Exercise instructions ▸
Each line from the opening of the material through the line holding "The folder contains" needs to be returned exactly, with the pictures left out.
Records provided START
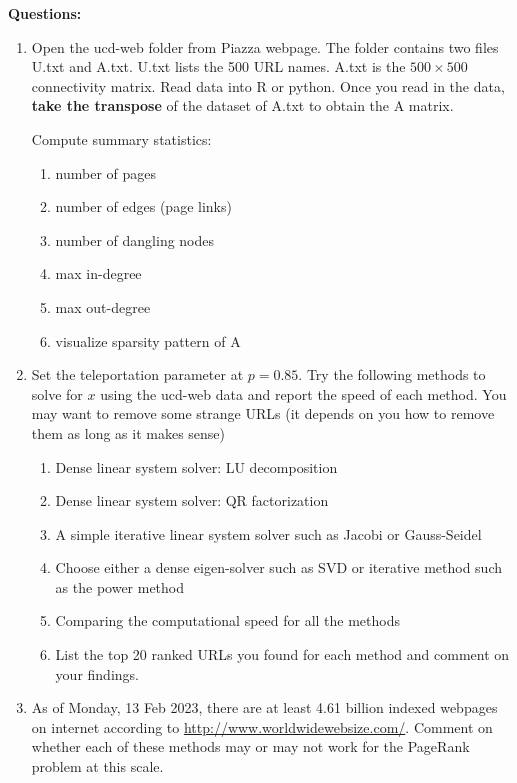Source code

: \documentclass[twoside, letter]{article}
\begin{document}
{\Large \bf Questions:}

\begin{enumerate}

\item Open the ucd-web folder from Piazza webpage. The folder contains
two files U.txt and A.txt. U.txt lists the 500 URL names. A.txt is the $500 \times 500$
connectivity matrix. Read data into R or python. Once you read in the data, {\bf take the transpose} of the dataset of A.txt to obtain the A matrix. 

Compute summary statistics:
\begin{enumerate}
\item number of pages
\item number of edges (page links)
\item number of dangling nodes
\item max in-degree
\item max out-degree
\item visualize sparsity pattern of A
\end{enumerate}


\item Set the teleportation parameter at $p = 0.85$. Try the following methods to solve for $x$ using
the ucd-web data and report the speed of each method. You may want to remove some strange URLs (it depends on you how to remove them as long as it makes sense) 
\begin{enumerate}
\item Dense linear system solver: LU decomposition 
\item Dense linear system solver: QR factorization
\item A simple iterative linear system solver such as Jacobi or Gauss-Seidel
\item Choose either a dense eigen-solver such as SVD or iterative method such as the power method
\item Comparing the computational speed for all the methods
\item List the top 20 ranked URLs you found for each method and comment on your findings.

\end{enumerate}


\item As of Monday, 13 Feb 2023, there are at least 4.61 billion indexed webpages on internet according
to \url{http://www.worldwidewebsize.com/}. Comment on whether each of these methods
may or may not work for the PageRank problem at this scale.

\end{enumerate}





 
\end{document}
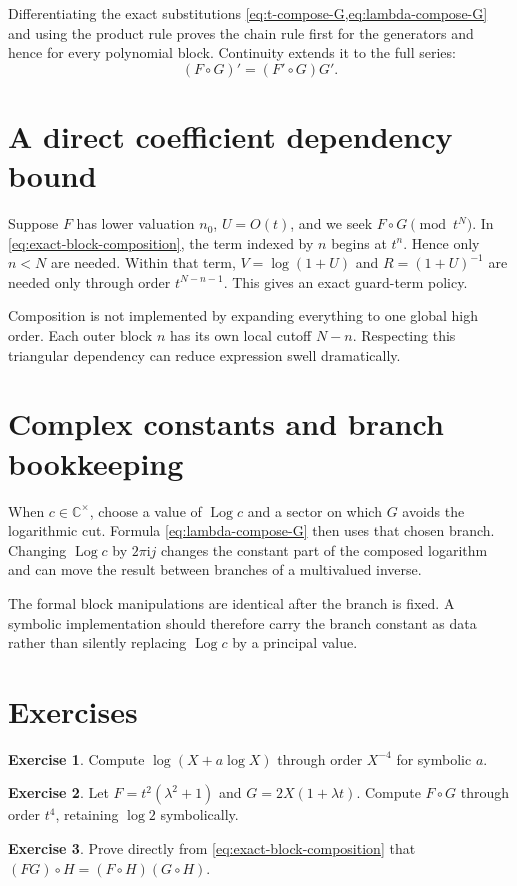 \documentclass[11pt,openany]{book}
\theoremstyle{definition}
\newtheorem{exercise}{Exercise}[chapter]
\theoremstyle{plain}
\theoremstyle{remark}
\newcommand{\C}{\mathbb{C}}
\newcommand{\ii}{\mathrm{i}}
\DeclareMathOperator{\Log}{Log}
\begin{document}
Differentiating the exact substitutions \cref{eq:t-compose-G,eq:lambda-compose-G} and using the product rule proves the chain rule first for the generators and hence for every polynomial block. Continuity extends it to the full series:
\begin{equation}\label{eq:chain-rule}
 (F\circ G)'=(F'\circ G)G'.
\end{equation}

\section{A direct coefficient dependency bound}
Suppose \(F\) has lower valuation \(n_0\), \(U=O(t)\), and we seek \(F\circ G\pmod{t^N}\). In \cref{eq:exact-block-composition}, the term indexed by \(n\) begins at \(t^n\). Hence only \(n<N\) are needed. Within that term, \(V=\log(1+U)\) and \(R=(1+U)^{-1}\) are needed only through order \(t^{N-n-1}\). This gives an exact guard-term policy.

\begin{algorithmicbox}
Composition is not implemented by expanding everything to one global high order. Each outer block \(n\) has its own local cutoff \(N-n\). Respecting this triangular dependency can reduce expression swell dramatically.
\end{algorithmicbox}

\section{Complex constants and branch bookkeeping}
When \(c\in\C^\times\), choose a value of \(\Log c\) and a sector on which \(G\) avoids the logarithmic cut. Formula \cref{eq:lambda-compose-G} then uses that chosen branch. Changing \(\Log c\) by \(2\pi\ii j\) changes the constant part of the composed logarithm and can move the result between branches of a multivalued inverse.

The formal block manipulations are identical after the branch is fixed. A symbolic implementation should therefore carry the branch constant as data rather than silently replacing \(\Log c\) by a principal value.

\section{Exercises}
\begin{exercise}
Compute \(\log(X+a\log X)\) through order \(X^{-4}\) for symbolic \(a\).
\end{exercise}
\begin{exercise}
Let \(F=t^2(\lambda^2+1)\) and \(G=2X(1+\lambda t)\). Compute \(F\circ G\) through order \(t^4\), retaining \(\log2\) symbolically.
\end{exercise}
\begin{exercise}
Prove directly from \cref{eq:exact-block-composition} that \((FG)\circ H=(F\circ H)(G\circ H)\).
\end{exercise}
\end{document}
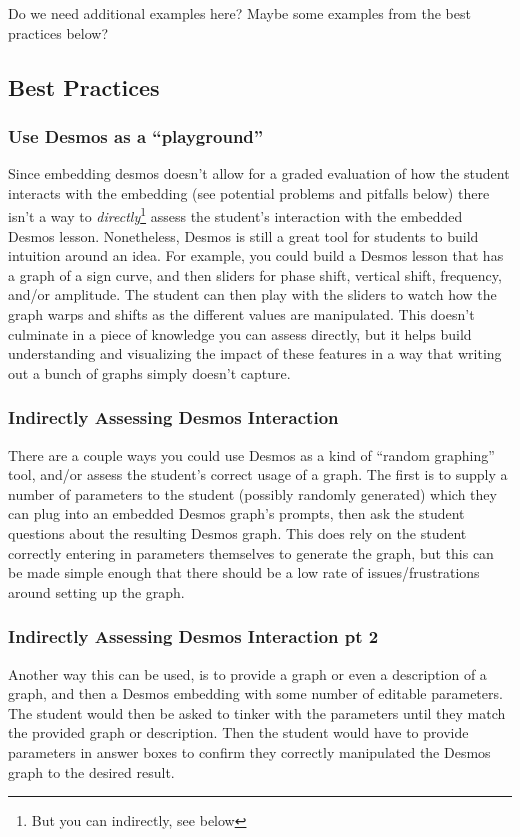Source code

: \documentclass{ximera}
\begin{document}
        Do we need additional examples here? Maybe some examples from the best practices below?
        
    \subsection*{Best Practices}
    
        \subsubsection*{Use Desmos as a ``playground''}
            Since embedding desmos doesn't allow for a graded evaluation of how the student interacts with the embedding (see potential problems and pitfalls below) there isn't a way to \textit{directly}\footnote{But you can indirectly, see below} assess the student's interaction with the embedded Desmos lesson. Nonetheless, Desmos is still a great tool for students to build intuition around an idea. For example, you could build a Desmos lesson that has a graph of a sign curve, and then sliders for phase shift, vertical shift, frequency, and/or amplitude. The student can then play with the sliders to watch how the graph warps and shifts as the different values are manipulated. This doesn't culminate in a piece of knowledge you can assess directly, but it helps build understanding and visualizing the impact of these features in a way that writing out a bunch of graphs simply doesn't capture.
        
        \subsubsection*{Indirectly Assessing Desmos Interaction}
            There are a couple ways you could use Desmos as a kind of ``random graphing'' tool, and/or assess the student's correct usage of a graph. The first is to supply a number of parameters to the student (possibly randomly generated) which they can plug into an embedded Desmos graph's prompts, then ask the student questions about the resulting Desmos graph. This does rely on the student correctly entering in parameters themselves to generate the graph, but this can be made simple enough that there should be a low rate of issues/frustrations around setting up the graph.
            
        \subsubsection*{Indirectly Assessing Desmos Interaction pt 2}
            Another way this can be used, is to provide a graph or even a description of a graph, and then a Desmos embedding with some number of editable parameters. The student would then be asked to tinker with the parameters until they match the provided graph or description. Then the student would have to provide parameters in answer boxes to confirm they correctly manipulated the Desmos graph to the desired result. 
    
\end{document}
Records provided END
Result for this task ▸
Source code

: \documentclass[twoside, letter]{article}
\begin{document}
{\Large \bf Questions:}

\begin{enumerate}

\item Open the ucd-web folder from Piazza webpage. The folder contains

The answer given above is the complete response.